Lately Grumpy has received some attention on reddit. YouTube Engineering showed a blog post (Grumpy) which apparently proved that grumpy scaled much better then CPython on a Fibonacci benchmark. I felt like repeating this microbenchmark with Python to check their results.

The benchmark results

First, the raw runtimes. Very obviously Python is about 100 times faster on 1, 2, 3 and 4 threads. As I only have a 2 core laptop, checking with many more threads did not make much sense. Go scales worse with the number of threads than Python.

Python vs Grumpy on the Fibonacci Benchmark

And on a logarithmic scale.

Python vs Grumpy on the Fibonacci Benchmark

On every single task, Python is between 110 times and 180 times faster then grumpy.

Python than Grumpy

And how is this achieved? I used the almost identical code for Python and grumpy. On Python, I additionally used the numba library, which adds two lines of extra code. Since this library is not available for grumpy I could not use it. It can be argued, whether it is fair to leverage numba. However, if I were to do some task like calculating Fibonacci numbers I would certainly use it, given how simple it is. Or even better, I'd most likely use the @lru_cache decorator to speed things up.

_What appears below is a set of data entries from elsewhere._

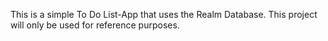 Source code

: This is a simple To Do List-App that uses the Realm Database. This project will only be used for reference purposes.
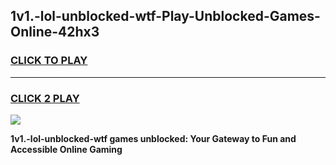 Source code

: 
## 1v1.-lol-unblocked-wtf-Play-Unblocked-Games-Online-42hx3
<h3>
<a href="https://premium76.site?title=1v1.-lol-unblocked-wtf&ref=25A">CLICK TO PLAY</a></h3>
<hr>

<h3>
<a href="https://premium76.site?title=1v1.-lol-unblocked-wtf&ref=25A">CLICK 2 PLAY</a>
  
</h3>

<a href="https://premium76.site?title=1v1.-lol-unblocked-wtf&ref=25A"><img src="https://clearcache.store/games.png"></a>


**1v1.-lol-unblocked-wtf games unblocked: Your Gateway to Fun and Accessible Online Gaming**
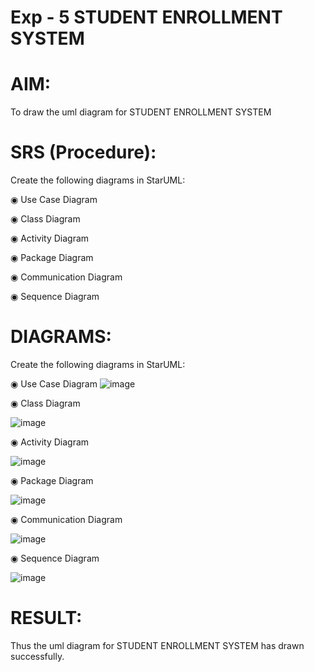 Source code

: # Exp - 5 STUDENT ENROLLMENT SYSTEM

# AIM:
 To draw the uml diagram for STUDENT ENROLLMENT SYSTEM
# SRS (Procedure):
Create the following diagrams in StarUML:

◉ Use Case Diagram

◉ Class Diagram

◉ Activity Diagram

◉ Package Diagram

◉ Communication Diagram

◉ Sequence Diagram

# DIAGRAMS:
Create the following diagrams in StarUML:

◉ Use Case Diagram
![image](https://github.com/user-attachments/assets/7b87db6c-a876-4627-9c0f-4f7e509343ef)

◉ Class Diagram

![image](https://github.com/user-attachments/assets/13efbb09-a250-4eac-a19e-fdc77163e819)

◉ Activity Diagram

![image](https://github.com/user-attachments/assets/71e160d4-d629-4f63-8f41-0250aa15d465)

◉ Package Diagram

![image](https://github.com/user-attachments/assets/7cb932b3-7244-4577-b2cb-f28456f692fb)

◉ Communication Diagram

![image](https://github.com/user-attachments/assets/bc25de0b-9ca2-423c-a677-60a4c8e2650c)

◉ Sequence Diagram

![image](https://github.com/user-attachments/assets/ecdcdbe8-41b9-44a3-b40b-d612f87eb293)

# RESULT:
 Thus the uml diagram for STUDENT ENROLLMENT SYSTEM has drawn successfully.
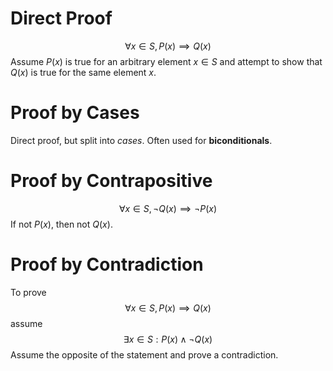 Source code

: # Direct Proof
$$\forall x \in S, P(x) \implies Q(x)$$
Assume $P(x)$ is true for an arbitrary element $x \in S$ and attempt to show that $Q(x)$ is true for the same element $x$.
# Proof by Cases
Direct proof, but split into *cases*. Often used for **biconditionals**.
# Proof by Contrapositive
$$\forall x \in S, \neg Q(x) \implies \neg P(x)$$
If not $P(x)$, then not $Q(x)$.
# Proof by Contradiction
To prove $$\forall x \in S, P(x) \implies Q(x)$$ assume $$\exists x \in S: P(x) \wedge \neg Q(x)$$
Assume the opposite of the statement and prove a contradiction. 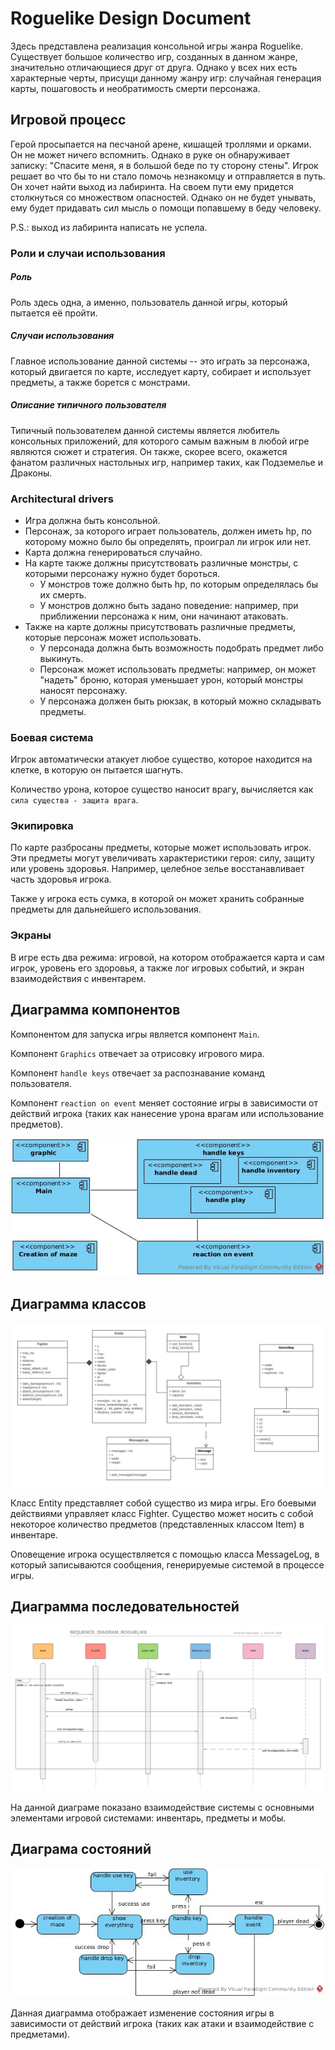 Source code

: # Roguelike Design Document

Здесь представлена реализация консольной игры жанра Roguelike. Существует большое количество игр, созданных в данном жанре, значительно отличающиеся друг от друга. Однако у всех них есть характерные черты, присущи данному жанру игр: случайная генерация карты, пошаговость и необратимость смерти персонажа.

## Игровой процесс

Герой просыпается на песчаной арене, кишащей троллями и орками. Он не может ничего вспомнить. Однако в руке он обнаруживает записку: "Спасите меня, я в большой беде по ту сторону стены". Игрок решает во что бы то ни стало помочь незнакомцу и отправляется в путь. Он хочет найти выход из лабиринта. На своем пути ему придется столкнуться со множеством опасностей. Однако он не будет унывать, ему будет придавать сил мысль о помощи попавшему в беду человеку.

P.S.: выход из лабиринта написать не успела.

### Роли и случаи использования

##### Роль

Роль здесь одна, а именно, пользователь данной игры, который пытается её пройти.

##### Случаи использования

Главное использование данной системы -- это играть за персонажа, который двигается по карте, исследует карту, собирает и использует предметы, а также борется с монстрами.

##### Описание типичного пользователя

Типичный пользователем данной системы является любитель консольных приложений, для которого самым важным в любой игре являются сюжет и стратегия. Он также, скорее всего, окажется фанатом различных настольных игр, например таких, как Подземелье и Драконы.

### Architectural drivers

+ Игра должна быть консольной.
+ Персонаж, за которого играет пользователь, должен иметь hp, по которому можно было бы определять, проиграл ли игрок или нет.
+ Карта должна генерироваться случайно.
+ На карте также должны присутствовать различные монстры, с которыми персонажу нужно будет бороться.
    * У монстров тоже должно быть hp, по которым определялась бы их смерть.
    * У монстров должно быть задано поведение: например, при приближении персонажа к ним, они начинают атаковать.
+ Также на карте должны присутствовать различные предметы, которые персонаж может использовать.
    * У персонада должна быть возможность подобрать предмет либо выкинуть.
    * Персонаж может использовать предметы: например, он может "надеть" броню, которая уменьшает урон, который монстры наносят персонажу.
    * У персонажа должен быть рюкзак, в который можно складывать предметы.



### Боевая система

Игрок автоматически атакует любое существо, которое находится на клетке, в которую он пытается шагнуть.

Количество урона, которое существо наносит врагу, вычисляется как `сила существа - защита врага`.

### Экипировка

По карте разбросаны предметы, которые может использовать игрок. Эти предметы могут увеличивать характеристики героя: силу, защиту или уровень здоровья. Например, целебное зелье восстанавливает часть здоровья игрока.

Также у игрока есть сумка, в которой он может хранить собранные предметы для дальнейшего использования.

### Экраны

В игре есть два режима: игровой, на котором отображается карта и сам игрок, уровень его здоровья, а также лог игровых событий,
и экран взаимодействия с инвентарем.

## Диаграмма компонентов

Компонентом для запуска игры является компонент `Main`.

Компонент `Graphics` отвечает за отрисовку игрового мира.

Компонент `handle keys` отвечает за распознавание команд пользователя. 

Компонент `reaction on event` меняет состояние игры в зависимости от действий игрока (таких как нанесение урона врагам или использование предметов).

![components diagram](./components_mur.jpg)

## Диаграмма классов

![class diagram](./Roguelike_class_diagram.png)

Класс Entity представляет собой существо из мира игры. Его боевыми действиями управляет класс Fighter. Существо может носить с собой некоторое количество предметов (представленных классом Item) в инвентаре.

Оповещение игрока осуществляется с помощью класса MessageLog, в который записываются сообщения, генерируемые системой в процессе игры.

## Диаграмма последовательностей

![sequence_diagram](./sequence_diagram_roguelike.png)

На данной диаграме показано взаимодействие системы с основными элементами игровой системами: инвентарь, предметы и мобы.


## Диаграма состояний

![state_diagram](./automata_mur.jpg)

Данная диаграмма отображает изменение состояния игры в зависимости от действий игрока (таких как атаки и взаимодействие с предметами).
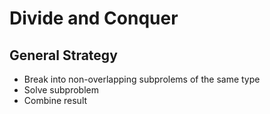 # Divide and Conquer

## General Strategy
- Break into non-overlapping subprolems of the same type
- Solve subproblem
- Combine result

I'd be happy to see a more realistic benchmark comparing grumpy with Python when it comes to serving websites or similar things.

Raw numbers

Threads Py-numba (s) Grumpy (s) Py-threading (s) Py-multiprocessing (s)
1 0.08 9.03 3.55 3.22
2 0.09 16.06 12.61 4.51
3 0.15 23.21 20.10 7.65
4 0.16 24.63 25.80 10.20

Check the discussion in the Python subreddit.

The benchmark code

Grumpy, Py-threading

import time
import threading


def fib(n):
    if n <= 1:
        return n
    return fib(n-1) + fib(n-2)


fib(35)

for n_threads in range(1, 5):
    threads = [threading.Thread(target=fib, args=(35,)) for _ in range(n_threads)]
    start = time.time()
    for thread in threads:
        thread.start()
    for thread in threads:
        thread.join()
    end = time.time()
    print n_threads, end - start

Py-numba

import time
import threading
from numba import jit


@jit(nogil=True)
def fib(n):
    if n <= 1:
        return n
    return fib(n-1) + fib(n-2)


fib(35)

for n_threads in range(1, 5):
    threads = [threading.Thread(target=fib, args=(35,)) for _ in range(n_threads)]
    start = time.time()
    for thread in threads:
        thread.start()
    for thread in threads:
        thread.join()
    end = time.time()
    print n_threads, end - start

Py-multiprocessing

import time
import multiprocessing


def fib(n):
    if n <= 1:
        return n
    return fib(n-1) + fib(n-2)


fib(35)

for n_threads in range(1, 5):
    threads = [multiprocessing.Process(target=fib, args=(35,)) for _ in range(n_threads)]
    start = time.time()
    for thread in threads:
        thread.start()
    for thread in threads:
        thread.join()
    end = time.time()
    print n_threads, end - start